MedAdvisor, which launched to the market in 2012 after commercialising its platform for pharmacy-to-patient digital communications, is driving the digitisation of pharmacy services such as medication management, medication ordering and remote support. The company has grown its SaaS (software as a service) model to include clinical service capabilities, allowing pharmacies to identify appropriate patients for funded services like in-pharmacy testing, vaccinations and medication reviews.

Since the 2020 acquisition of Adheris, the largest patient-prescriber network in the US which reaches over 60 per cent of the population, MedAdvisor has ramped up its digital strategy which has been increasingly supported major pharmaceutical manufacturers.

The company says the growth comes in the wake of an expansion of its COVID-19 awareness program and a strong take-up by US pharmacies of MedAdvisor’s digital platform, inMotion, especially in the second quarter of this financial year.

“MedAdvisor is seeing an increase in the use of inMotion thanks to the number of community pharmacies enabling digital access to 60 million individuals, combined with MedAdvisor’s ability to service this growth at scale through our technology platform,” says Rick Ratliff, the company’s US-based CEO who was appointed in July.

“The success of our expanded US COVID-19 programs has continued the trend we saw at the end of Q1, and with additional pharmacies participating through inMotion, we are seeing a significant growth in revenue.”

Ratliff says MedAdvisor is currently benefitting from increased vaccination awareness and education programs by pharmaceutical companies as the US deals with health issues related to the flu, respiratory syncytial virus and COVID-19.

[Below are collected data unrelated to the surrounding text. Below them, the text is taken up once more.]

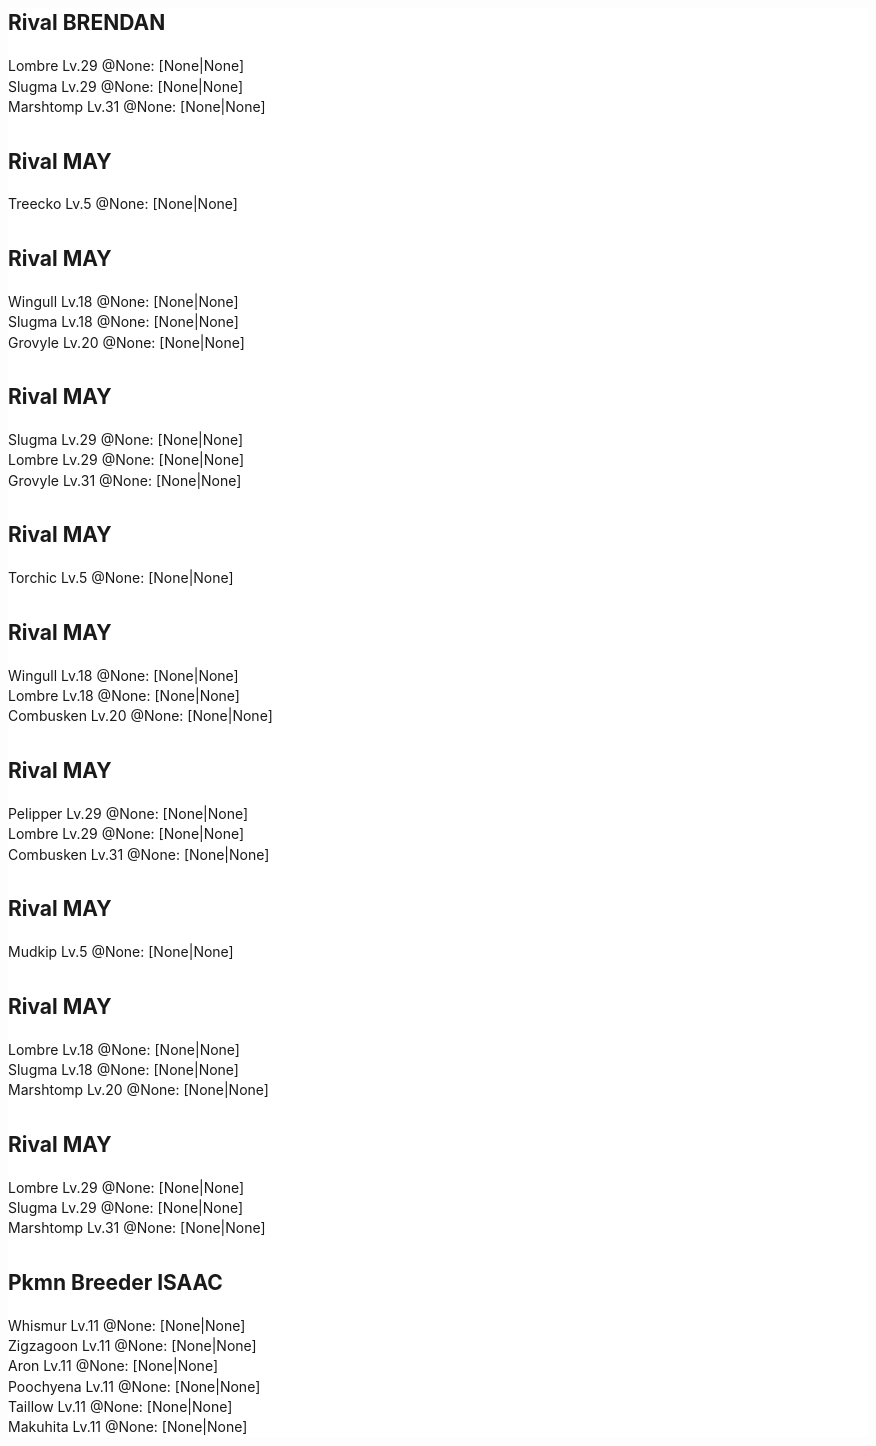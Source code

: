 ## Rival BRENDAN
Lombre Lv.29 @None:  [None|None]  
Slugma Lv.29 @None:  [None|None]  
Marshtomp Lv.31 @None:  [None|None]  

## Rival MAY
Treecko Lv.5 @None:  [None|None]  

## Rival MAY
Wingull Lv.18 @None:  [None|None]  
Slugma Lv.18 @None:  [None|None]  
Grovyle Lv.20 @None:  [None|None]  

## Rival MAY
Slugma Lv.29 @None:  [None|None]  
Lombre Lv.29 @None:  [None|None]  
Grovyle Lv.31 @None:  [None|None]  

## Rival MAY
Torchic Lv.5 @None:  [None|None]  

## Rival MAY
Wingull Lv.18 @None:  [None|None]  
Lombre Lv.18 @None:  [None|None]  
Combusken Lv.20 @None:  [None|None]  

## Rival MAY
Pelipper Lv.29 @None:  [None|None]  
Lombre Lv.29 @None:  [None|None]  
Combusken Lv.31 @None:  [None|None]  

## Rival MAY
Mudkip Lv.5 @None:  [None|None]  

## Rival MAY
Lombre Lv.18 @None:  [None|None]  
Slugma Lv.18 @None:  [None|None]  
Marshtomp Lv.20 @None:  [None|None]  

## Rival MAY
Lombre Lv.29 @None:  [None|None]  
Slugma Lv.29 @None:  [None|None]  
Marshtomp Lv.31 @None:  [None|None]  

## Pkmn Breeder ISAAC
Whismur Lv.11 @None:  [None|None]  
Zigzagoon Lv.11 @None:  [None|None]  
Aron Lv.11 @None:  [None|None]  
Poochyena Lv.11 @None:  [None|None]  
Taillow Lv.11 @None:  [None|None]  
Makuhita Lv.11 @None:  [None|None]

“These programs are, to some extent, seasonal and we expect to realise the majority of program revenues within this first half,” he says.

“We are pleased with the first half revenue momentum. However, expect it to moderate in the second half noting the typical seasonal peaks the US business experiences.”

MedAdvisor, which is making inroads into the UK market through strategic partnerships with bodies such as the National Pharmacy Association, expanded into New Zealand this year. An agreement with Green Cross Health has given the company access to about 40 per cent of the New Zealand market.

The company also ramped up its dominance in the Australian market with the $9.1 million acquisition of GuildLink in July, firming up its existing relationship with The Pharmacy Guild of Australia.

GuildLink is the digital health arm of the Guild Group, which is a fully owned subsidiary of The Pharmacy Guild of Australia.

MedAdvisor’s shares surged more than 24 per cent to 28c in early trade this morning before settling back to 24.5c at 10.21am (AEDT).